Julie Lynn

Feature film director Rodrigo Garcia has a soft spot for women, and one of those women is producer Julie Lynn (Col ’88, Law ’92). Though Garcia is not the only director with whom Lynn produces films, they have collaborated on seven films and television series, most of those about women and femininity. The 2005 film Nine Lives—which follows nine women through the travails and disappointments of life—and 2008’s Passengers—in which a female protagonist uncovers the mystery behind an airplane crash—were among them. On Mother’s Day weekend Mother and Child, starring Naomi Watts, Annette Bening and Samuel L. Jackson, will premiere in theaters in Los Angeles and New York.

Mother and Child, which received high acclaim at film festivals in Toronto, San Sebastian and Virginia, and was an official selection at Sundance, tells the story of three women and the challenges they face with adoption. Lynn, however, insists it is not necessarily a film about the problematic nature of motherhood.

“It’s more about how we evolve as people over the course of our lifetimes,” Lynn says. “Really, in its essence, it’s about three women who learn to love in very different ways.”

Annette Bening plays the character of Karen, who gave up a child at the age of 14; and Naomi Watts plays the character of Elizabeth, the daughter Karen gave up. Kerry Washington plays Lucy, unable to conceive and about to adopt a child.

“Rodrigo wanted to write a story about two people who long for each other,” Lynn says. “He wanted it to be very emotional, and he chose for those two people to be women, a mother and a child.”

Garcia, who has written all the films he has directed—he is a son of the famed writer Gabriel Garcia Márquez—is often drawn to female characters. Lynn partly attributes that tendency to his family.

“He’s married to one [a woman],” she says. “He has two daughters. He finds women, their psychology, and their inner workings fascinating.”
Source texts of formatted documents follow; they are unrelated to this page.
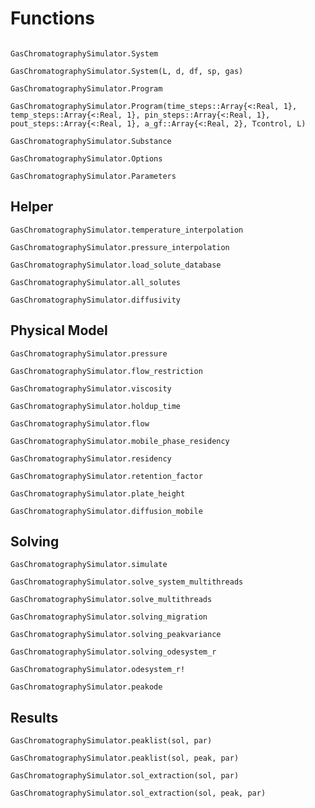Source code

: # Functions 

```@index
```

```@docs
GasChromatographySimulator.System
```

```@docs
GasChromatographySimulator.System(L, d, df, sp, gas)
```

```@docs
GasChromatographySimulator.Program
```

```@docs
GasChromatographySimulator.Program(time_steps::Array{<:Real, 1}, temp_steps::Array{<:Real, 1}, pin_steps::Array{<:Real, 1}, pout_steps::Array{<:Real, 1}, a_gf::Array{<:Real, 2}, Tcontrol, L)
```

```@docs
GasChromatographySimulator.Substance
```

```@docs
GasChromatographySimulator.Options
```

```@docs
GasChromatographySimulator.Parameters
```

## Helper

```@docs
GasChromatographySimulator.temperature_interpolation
```

```@docs
GasChromatographySimulator.pressure_interpolation
```

```@docs
GasChromatographySimulator.load_solute_database
```

```@docs
GasChromatographySimulator.all_solutes
```

```@docs
GasChromatographySimulator.diffusivity
```

## Physical Model
```@docs
GasChromatographySimulator.pressure
```

```@docs
GasChromatographySimulator.flow_restriction
```

```@docs
GasChromatographySimulator.viscosity
```

```@docs
GasChromatographySimulator.holdup_time
```

```@docs
GasChromatographySimulator.flow
```

```@docs
GasChromatographySimulator.mobile_phase_residency
```

```@docs
GasChromatographySimulator.residency
```

```@docs
GasChromatographySimulator.retention_factor
```

```@docs
GasChromatographySimulator.plate_height
```

```@docs
GasChromatographySimulator.diffusion_mobile
```

## Solving
```@docs
GasChromatographySimulator.simulate
```

```@docs
GasChromatographySimulator.solve_system_multithreads
```

```@docs
GasChromatographySimulator.solve_multithreads
```

```@docs
GasChromatographySimulator.solving_migration
```

```@docs
GasChromatographySimulator.solving_peakvariance
```

```@docs
GasChromatographySimulator.solving_odesystem_r
```

```@docs
GasChromatographySimulator.odesystem_r!
```

```@docs
GasChromatographySimulator.peakode
```

## Results
```@docs
GasChromatographySimulator.peaklist(sol, par)

GasChromatographySimulator.peaklist(sol, peak, par)
```

```@docs
GasChromatographySimulator.sol_extraction(sol, par)
```

```@docs
GasChromatographySimulator.sol_extraction(sol, peak, par)
```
Garcia has said that his fascination with the characters he creates allows him “to indulge my dreams of storytelling and of living other lives.” He also says that his script-writing and filmmaking satisfy his innate curiosity. “How else am I going to learn what it’s like to be another human being?”

Lynn—who is currently raising funds for a film she and Garcia want to make in Ireland starring Glenn Close, Orlando Bloom and Amanda Seyfried—works closely with Garcia on his scripts. In addition to raising money, she acts as a script consultant and both a creative and managerial partner of the director in all aspects of the filmmaking process, including casting. Lynn says the choice of Samuel L. Jackson as a romantic lead in Mother and Child was successful because of Jackson’s careful balance of the dramatic and the humorous.

“Here’s the thing about Rodrigo: he always tells me that he doesn’t fully know who the character is until the actor tells him,” Lynn says. “There was a lot of humor on the page, but we didn’t realize how much of it was there until the actors got their paws on it.”

Lynn says that she has always loved films, and that her current role of producer is the perfect combination of her passions for creativity and business. She says that she owes a lot to UVA for her personal development.

“I think I came of age at UVA,” Lynn says. “The student-run ethos of life there was a valuable teaching device.”

Lynn is certainly a self-starter. In 1999, she formed her own production company, Mockingbird Pictures, which has produced films such as The Jane Austen Book Club. She was also a story consultant for the Oscar-winning Up, which she still considers one of the year’s best films. It isn’t hard to see why Garcia stays so close with Lynn—she appears not only to be a film aficionado, but also one of the harder working and more dedicated producers in Hollywood.

Although it is distributed by Sony Pictures Classics, Mother and Child is a small and independent film, told in a quiet, restrained way. Garcia prefers the intimate scale, saying he is more interested in films about interpersonal relationships than in films that try to take on too much. He says that, above all things, “your movie has to have honesty in it.”

Lynn agrees. “It all starts with Rodrigo’s vision,” she says, “then he invites the collaboration of the cast and crew ... and it becomes something none of us could have predicted.”